----- Information -----
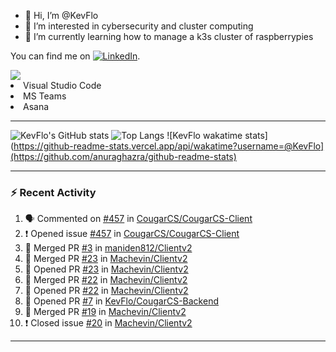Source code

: - 👋 Hi, I’m @KevFlo
- 👀 I’m interested in cybersecurity and cluster computing
- 🌱 I’m currently learning how to manage a k3s cluster of raspberrypies


You can find me on [![LinkedIn][3.2]][3].

<!-- Icons -->

[3.2]: https://i.imgur.com/IwuydvD.png (LinkedIn icon without padding)

<!-- Links to your social media accounts -->

[3]: https://www.linkedin.com/in/flores-kevin/


<a>
    <img src="https://img.shields.io/badge/-Commonly%20Used%20Tools-lightgrey ">
    <li>Visual Studio Code</li> <li>MS Teams</li> <li>Asana</li>
</a>



---

![KevFlo's GitHub stats](https://github-readme-stats-kevflo.vercel.app/api?username=KevFlo&count_private=true&hide=stars&show_icons=true&theme=nord)
![Top Langs](https://github-readme-stats-kevflo.vercel.app/api/top-langs/?username=KevFlo&langs_count=5&show_icons=true&theme=nord)
![KevFlo wakatime stats](https://github-readme-stats.vercel.app/api/wakatime?username=@KevFlo](https://github.com/anuraghazra/github-readme-stats)

---

### :zap: Recent Activity

<!--START_SECTION:activity-->
1. 🗣 Commented on [#457](https://github.com/CougarCS/CougarCS-Client/issues/457) in [CougarCS/CougarCS-Client](https://github.com/CougarCS/CougarCS-Client)
2. ❗️ Opened issue [#457](https://github.com/CougarCS/CougarCS-Client/issues/457) in [CougarCS/CougarCS-Client](https://github.com/CougarCS/CougarCS-Client)
3. 🎉 Merged PR [#3](https://github.com/maniden812/Clientv2/pull/3) in [maniden812/Clientv2](https://github.com/maniden812/Clientv2)
4. 🎉 Merged PR [#23](https://github.com/Machevin/Clientv2/pull/23) in [Machevin/Clientv2](https://github.com/Machevin/Clientv2)
5. 💪 Opened PR [#23](https://github.com/Machevin/Clientv2/pull/23) in [Machevin/Clientv2](https://github.com/Machevin/Clientv2)
6. 🎉 Merged PR [#22](https://github.com/Machevin/Clientv2/pull/22) in [Machevin/Clientv2](https://github.com/Machevin/Clientv2)
7. 💪 Opened PR [#22](https://github.com/Machevin/Clientv2/pull/22) in [Machevin/Clientv2](https://github.com/Machevin/Clientv2)
8. 💪 Opened PR [#7](https://github.com/KevFlo/CougarCS-Backend/pull/7) in [KevFlo/CougarCS-Backend](https://github.com/KevFlo/CougarCS-Backend)
9. 🎉 Merged PR [#19](https://github.com/Machevin/Clientv2/pull/19) in [Machevin/Clientv2](https://github.com/Machevin/Clientv2)
10. ❗️ Closed issue [#20](https://github.com/Machevin/Clientv2/issues/20) in [Machevin/Clientv2](https://github.com/Machevin/Clientv2)
<!--END_SECTION:activity-->

---
<!---
KevFlo/KevFlo is a ✨ special ✨ repository because its `README.md` (this file) appears on your GitHub profile.
You can click the Preview link to take a look at your changes.
--->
-----
What is being asked: Please repeat the entries above exactly, leaving out any pictures.

Output of the task:
Source code

: - 👋 Hi, I’m @KevFlo
- 👀 I’m interested in cybersecurity and cluster computing
- 🌱 I’m currently learning how to manage a k3s cluster of raspberrypies


You can find me on [![LinkedIn][3.2]][3].

<!-- Icons -->

[3.2]: https://i.imgur.com/IwuydvD.png (LinkedIn icon without padding)

<!-- Links to your social media accounts -->

[3]: https://www.linkedin.com/in/flores-kevin/


<a>
    <img src="https://img.shields.io/badge/-Commonly%20Used%20Tools-lightgrey ">
    <li>Visual Studio Code</li> <li>MS Teams</li> <li>Asana</li>
</a>



---

![KevFlo's GitHub stats](https://github-readme-stats-kevflo.vercel.app/api?username=KevFlo&count_private=true&hide=stars&show_icons=true&theme=nord)
![Top Langs](https://github-readme-stats-kevflo.vercel.app/api/top-langs/?username=KevFlo&langs_count=5&show_icons=true&theme=nord)
![KevFlo wakatime stats](https://github-readme-stats.vercel.app/api/wakatime?username=@KevFlo](https://github.com/anuraghazra/github-readme-stats)

---

### :zap: Recent Activity

<!--START_SECTION:activity-->
1. 🗣 Commented on [#457](https://github.com/CougarCS/CougarCS-Client/issues/457) in [CougarCS/CougarCS-Client](https://github.com/CougarCS/CougarCS-Client)
2. ❗️ Opened issue [#457](https://github.com/CougarCS/CougarCS-Client/issues/457) in [CougarCS/CougarCS-Client](https://github.com/CougarCS/CougarCS-Client)
3. 🎉 Merged PR [#3](https://github.com/maniden812/Clientv2/pull/3) in [maniden812/Clientv2](https://github.com/maniden812/Clientv2)
4. 🎉 Merged PR [#23](https://github.com/Machevin/Clientv2/pull/23) in [Machevin/Clientv2](https://github.com/Machevin/Clientv2)
5. 💪 Opened PR [#23](https://github.com/Machevin/Clientv2/pull/23) in [Machevin/Clientv2](https://github.com/Machevin/Clientv2)
6. 🎉 Merged PR [#22](https://github.com/Machevin/Clientv2/pull/22) in [Machevin/Clientv2](https://github.com/Machevin/Clientv2)
7. 💪 Opened PR [#22](https://github.com/Machevin/Clientv2/pull/22) in [Machevin/Clientv2](https://github.com/Machevin/Clientv2)
8. 💪 Opened PR [#7](https://github.com/KevFlo/CougarCS-Backend/pull/7) in [KevFlo/CougarCS-Backend](https://github.com/KevFlo/CougarCS-Backend)
9. 🎉 Merged PR [#19](https://github.com/Machevin/Clientv2/pull/19) in [Machevin/Clientv2](https://github.com/Machevin/Clientv2)
10. ❗️ Closed issue [#20](https://github.com/Machevin/Clientv2/issues/20) in [Machevin/Clientv2](https://github.com/Machevin/Clientv2)
<!--END_SECTION:activity-->

---
<!---
KevFlo/KevFlo is a ✨ special ✨ repository because its `README.md` (this file) appears on your GitHub profile.
You can click the Preview link to take a look at your changes.
--->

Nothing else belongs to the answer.